Since you placed this in service in 2022, you would need to file a change in accounting method to factor in the cost seg for 2023.  This is complicated and pricey, so you want to make sure there is a benefit.  If the cost seg only creates a larger passive loss that you carry forward, I would argue it does not.  BTW, you would use your basis of $325k as the starting point of a cost seg, not the $410k.

Post: Beneficial Ownership Information (BOI) Reporting

Christian BlockPosted
  • Accountant
  • Redmond, WA
  • Posts 32
  • Votes 12
Quote from @Caroline Gerardo:

EIN will not help you.


Have you filed a BOIR without an ein?

Post: Need Tax professional - W2 employee with 1 LTR and 1 STR

Christian BlockPosted
  • Accountant
  • Redmond, WA
  • Posts 32
  • Votes 12
Quote from @Matt Smith:

Thanks Christian.  We are always doing work when down there, or updating, cleaning, adding value, decorations, furniture, etc.  

I'd say we spent ~40 days there last year, and worked at least 35 of the 40 days.  The first part was after closing, we went down there to get it prepped to list on AirBNB/VRBO so we were doing stuff each day.

As far as rental nights, we rented about 100 nights last year (no discounts anywhere) and weren't even listed on STR platforms until May. And it's a beach property so obviously it was heavy bookings over the summer, solid in the fall and very little in the winter.


It sounds like you are good on avoiding 280A with your personal usage. 

To get the benefit of taking your STR losses against your other ordinary income (and a cost seg would help to increase the loss), I think you want to make sure your average rental period equals 7 days or less, and that you meet material participation. I think you can meet this practically three ways,

1) you spend more than 500 qualified hours a year on the activity 

2) you spend more than 100 qualified hours a year and no one else spends more hours 

3) you are the only one who participates in the activity.

One wrinkle;  you and your fiancé might (likely?) want to split the activity since you each need to file a tax return.  I think this might create an issue with meeting the material participation. Did you have a plan for this?

Post: Need Tax professional - W2 employee with 1 LTR and 1 STR

Christian BlockPosted
  • Accountant
  • Redmond, WA
  • Posts 32
  • Votes 12

The first question I would ask you is how many personal days and how many rental days did you have on the STR? That will provide some clarity on your other questions.  

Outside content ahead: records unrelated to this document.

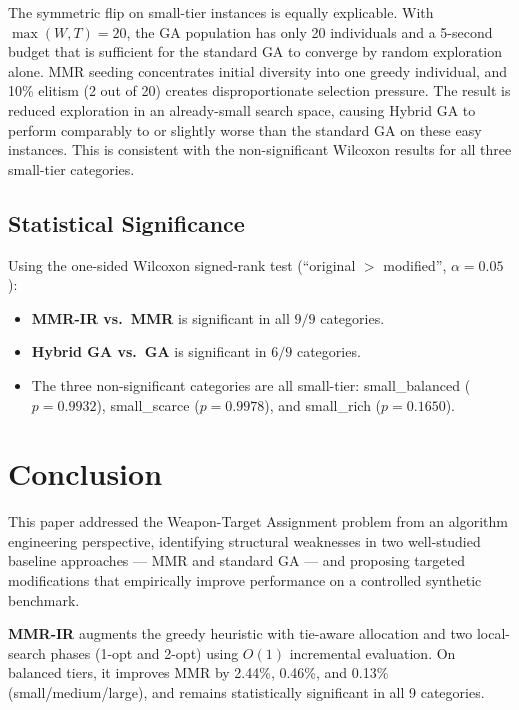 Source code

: \documentclass[10pt,conference]{IEEEtran}
\begin{document}
The symmetric flip on small-tier instances is equally explicable.
With $\max(W,T)=20$, the GA population has only 20 individuals and a
5-second budget that is sufficient for the standard GA to converge by
random exploration alone.
MMR seeding concentrates initial diversity into one greedy individual,
and 10\% elitism (2 out of 20) creates disproportionate selection pressure.
The result is reduced exploration in an already-small search space, causing
Hybrid GA to perform comparably to or slightly worse than the standard GA
on these easy instances.
This is consistent with the non-significant Wilcoxon results for all three
small-tier categories.

\subsection{Statistical Significance}

Using the one-sided Wilcoxon signed-rank test
(``original $>$ modified'', $\alpha = 0.05$):
\begin{itemize}
  \item \textbf{MMR-IR vs.\ MMR} is significant in all $9/9$ categories.
  \item \textbf{Hybrid GA vs.\ GA} is significant in $6/9$ categories.
  \item The three non-significant categories are all small-tier:
        small\_balanced ($p=0.9932$), small\_scarce ($p=0.9978$),
        and small\_rich ($p=0.1650$).
\end{itemize}

\section{Conclusion}
\label{sec:conclusion}

This paper addressed the Weapon-Target Assignment problem from an algorithm
engineering perspective, identifying structural weaknesses in two well-studied
baseline approaches — MMR and standard GA — and proposing targeted
modifications that empirically improve performance on a controlled synthetic
benchmark.

\textbf{MMR-IR} augments the greedy heuristic with tie-aware allocation and
two local-search phases (1-opt and 2-opt) using $O(1)$ incremental
evaluation.  On balanced tiers, it improves MMR by 2.44\%, 0.46\%, and
0.13\% (small/medium/large), and remains statistically significant in all
9 categories.
\end{document}
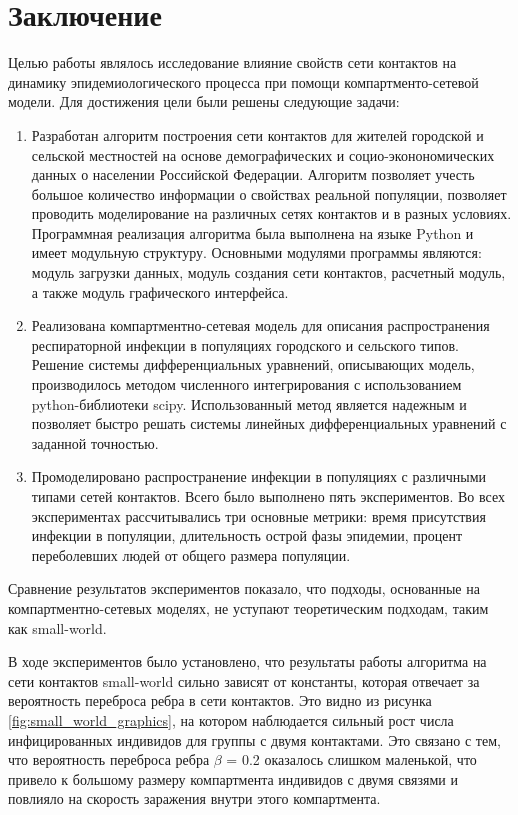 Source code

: \documentclass[14pt,a4paper]{article}
\begin{document}
\newpage



\section{Заключение}

Целью работы являлось исследование влияние свойств сети контактов на динамику эпидемиологического процесса при помощи компартменто-сетевой модели. Для достижения цели были решены следующие задачи:

\begin{enumerate}
	\item Разработан алгоритм построения сети контактов для жителей городской и сельской местностей на основе демографических и социо-эконономических данных о населении Российской Федерации. Алгоритм позволяет учесть большое количество информации о свойствах реальной популяции, позволяет проводить моделирование на различных сетях контактов и в разных условиях.  
	Программная реализация алгоритма была выполнена на языке Python и имеет модульную структуру. Основными модулями программы являются: модуль загрузки данных, модуль создания сети контактов, расчетный модуль, а также модуль графического интерфейса.

	\item  Реализована компартментно-сетевая модель для описания распространения респираторной инфекции в популяциях городского и сельского типов. 
	Решение системы дифференциальных уравнений, описывающих модель, производилось методом численного интегрирования с использованием python-библиотеки scipy. Использованный метод является надежным и позволяет быстро решать системы линейных дифференциальных уравнений с заданной точностью.
	 
	\item Промоделировано распространение инфекции в популяциях с различными типами сетей контактов. Всего было выполнено пять экспериментов.  Во всех экспериментах рассчитывались три основные метрики: время присутствия инфекции в популяции, длительность острой фазы эпидемии, процент переболевших людей от общего размера популяции.
\end{enumerate}


Сравнение результатов экспериментов показало, что подходы, основанные на компартментно-сетевых моделях, не уступают теоретическим подходам, таким как small-world. 

В ходе экспериментов было установлено, что результаты работы алгоритма на сети контактов small-world сильно зависят от константы, которая отвечает за вероятность переброса ребра в сети контактов. Это видно из рисунка \ref{fig:small_world_graphics}, на котором наблюдается сильный рост числа инфицированных индивидов для группы с двумя контактами. Это связано с тем, что вероятность переброса ребра $\beta$ = 0.2 оказалось слишком маленькой, что привело к большому размеру компартмента индивидов с двумя связями и повлияло на скорость заражения внутри этого компартмента.
\end{document}
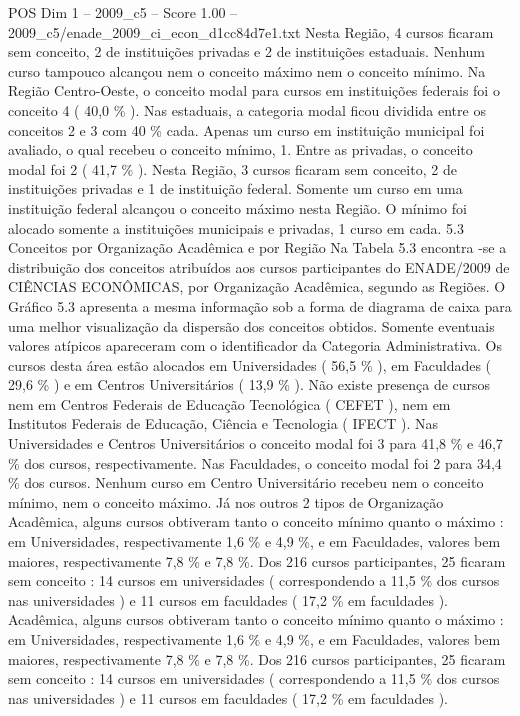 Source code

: \begin{textsample}{POS Dim 1 – 2009\_c5 – Score 1.00 – 2009\_c5/enade\_2009\_ci\_econ\_d1cc84d7e1.txt}
Nesta Região, 4 cursos ficaram sem conceito, 2 de instituições privadas e 2 de instituições estaduais.
Nenhum curso tampouco alcançou nem o conceito máximo nem o conceito mínimo.
Na Região Centro-Oeste, o conceito modal para cursos em instituições federais foi o conceito 4 ( 40,0 \% ).
Nas estaduais, a categoria modal ficou dividida entre os conceitos 2 e 3 com 40 \% cada.
Apenas um curso em instituição municipal foi avaliado, o qual recebeu o conceito mínimo, 1.
Entre as privadas, o conceito modal foi 2 ( 41,7 \% ).
Nesta Região, 3 cursos ficaram sem conceito, 2 de instituições privadas e 1 de instituição federal.
Somente um curso em uma instituição federal alcançou o conceito máximo nesta Região.
O mínimo foi alocado somente a instituições municipais e privadas, 1 curso em cada. 5.3 Conceitos por Organização Acadêmica e por Região Na Tabela 5.3 encontra -se a distribuição dos conceitos atribuídos aos cursos participantes do ENADE/2009 de CIÊNCIAS ECONÔMICAS, por Organização Acadêmica, segundo as Regiões.
O Gráfico 5.3 apresenta a mesma informação sob a forma de diagrama de caixa para uma melhor visualização da dispersão dos conceitos obtidos.
Somente eventuais valores atípicos apareceram com o identificador da Categoria Administrativa.
Os cursos desta área estão alocados em Universidades ( 56,5 \% ), em Faculdades ( 29,6 \% ) e em Centros Universitários ( 13,9 \% ).
Não existe presença de cursos nem em Centros Federais de Educação Tecnológica ( CEFET ), nem em Institutos Federais de Educação, Ciência e Tecnologia ( IFECT ).
Nas Universidades e Centros Universitários o conceito modal foi 3 para 41,8 \% e 46,7 \% dos cursos, respectivamente.
Nas Faculdades, o conceito modal foi 2 para 34,4 \% dos cursos.
Nenhum curso em Centro Universitário recebeu nem o conceito mínimo, nem o conceito máximo.
Já nos outros 2 tipos de Organização Acadêmica, alguns cursos obtiveram tanto o conceito mínimo quanto o máximo : em Universidades, respectivamente 1,6 \% e 4,9 \%, e em Faculdades, valores bem maiores, respectivamente 7,8 \% e 7,8 \%.
Dos 216 cursos participantes, 25 ficaram sem conceito : 14 cursos em universidades ( correspondendo a 11,5 \% dos cursos nas universidades ) e 11 cursos em faculdades ( 17,2 \% em faculdades ).
Acadêmica, alguns cursos obtiveram tanto o conceito mínimo quanto o máximo : em Universidades, respectivamente 1,6 \% e 4,9 \%, e em Faculdades, valores bem maiores, respectivamente 7,8 \% e 7,8 \%.
Dos 216 cursos participantes, 25 ficaram sem conceito : 14 cursos em universidades ( correspondendo a 11,5 \% dos cursos nas universidades ) e 11 cursos em faculdades ( 17,2 \% em faculdades ).

\end{textsample}
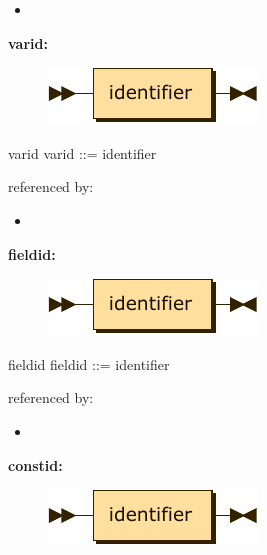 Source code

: \documentclass[10pt,a4paper,twoside]{article}
\providecommand{\tightlist}{%
  \setlength{\itemsep}{0pt}\setlength{\parskip}{0pt}}
\newcounter{grammarbox}[section]
\begin{document}
\begin{itemize}
\tightlist
\item
\end{itemize}

\textbf{varid:}

\begin{figure}[H]
\centering
\includegraphics{diagram/varid.pdf}

\end{figure}

\begin{grammarbox}{varid}
\vspace{0.5em}
varid    ::= identifier
\end{grammarbox}

referenced by:

\begin{itemize}
\tightlist
\item
\end{itemize}

\textbf{fieldid:}

\begin{figure}[H]
\centering
\includegraphics{diagram/fieldid.pdf}

\end{figure}

\begin{grammarbox}{fieldid}
\vspace{0.5em}
fieldid  ::= identifier
\end{grammarbox}

referenced by:

\begin{itemize}
\tightlist
\item
\end{itemize}

\textbf{constid:}

\begin{figure}[H]
\centering
\includegraphics{diagram/constid.pdf}

\end{figure}
\end{document}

You are considered to use the STR as a residence if your personal use is the greater of 14 days or 10% of the total days your rent it a FMV. If it is considered a residence, you will be limited by Section 280A as to what you are allowed to deduct.

It will qualify as a personal day if you or anyone else with an interest in the property uses it, or you rent it to friends/family/etc. at below FMV. If stay there while you are doing work on the property, I don't think you count that as a personal day.

There is also a special rule if you rent it for less than 15 days; you don't report any income or report any expenses.